(Beginning of AVAILABLE DATA)

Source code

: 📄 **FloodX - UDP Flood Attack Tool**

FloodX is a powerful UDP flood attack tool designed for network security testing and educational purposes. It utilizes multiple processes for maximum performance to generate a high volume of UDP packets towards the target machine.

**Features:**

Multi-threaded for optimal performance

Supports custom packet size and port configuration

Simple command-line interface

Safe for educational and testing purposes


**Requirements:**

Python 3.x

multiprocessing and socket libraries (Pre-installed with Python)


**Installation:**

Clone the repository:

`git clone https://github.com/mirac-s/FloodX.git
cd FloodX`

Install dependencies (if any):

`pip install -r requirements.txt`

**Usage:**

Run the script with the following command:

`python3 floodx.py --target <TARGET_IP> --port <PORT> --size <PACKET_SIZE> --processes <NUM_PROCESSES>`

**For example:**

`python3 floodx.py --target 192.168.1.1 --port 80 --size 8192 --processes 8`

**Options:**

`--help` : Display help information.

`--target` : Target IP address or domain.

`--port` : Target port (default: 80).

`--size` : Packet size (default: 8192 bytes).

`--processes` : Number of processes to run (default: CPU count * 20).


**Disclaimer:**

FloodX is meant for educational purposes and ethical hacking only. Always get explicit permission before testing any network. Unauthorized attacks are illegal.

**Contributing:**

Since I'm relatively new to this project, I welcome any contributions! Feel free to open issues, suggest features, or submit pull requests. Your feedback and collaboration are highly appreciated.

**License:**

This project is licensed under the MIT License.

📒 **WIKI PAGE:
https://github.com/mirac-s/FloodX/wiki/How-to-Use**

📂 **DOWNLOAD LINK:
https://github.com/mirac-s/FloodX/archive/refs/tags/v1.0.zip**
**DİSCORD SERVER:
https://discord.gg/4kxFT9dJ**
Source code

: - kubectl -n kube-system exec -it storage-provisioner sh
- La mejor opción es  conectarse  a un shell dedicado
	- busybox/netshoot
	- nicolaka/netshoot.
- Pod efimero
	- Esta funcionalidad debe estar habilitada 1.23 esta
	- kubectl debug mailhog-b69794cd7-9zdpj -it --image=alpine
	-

(End of AVAILABLE DATA)

> _TO DO_
In the entries above, which lines hold the word "processes"? Copy them out.

> _ANSWER TO THIS TASK_
FloodX is a powerful UDP flood attack tool designed for network security testing and educational purposes. It utilizes multiple processes for maximum performance to generate a high volume of UDP packets towards the target machine.
`python3 floodx.py --target <TARGET_IP> --port <PORT> --size <PACKET_SIZE> --processes <NUM_PROCESSES>`
`python3 floodx.py --target 192.168.1.1 --port 80 --size 8192 --processes 8`
`--processes` : Number of processes to run (default: CPU count * 20).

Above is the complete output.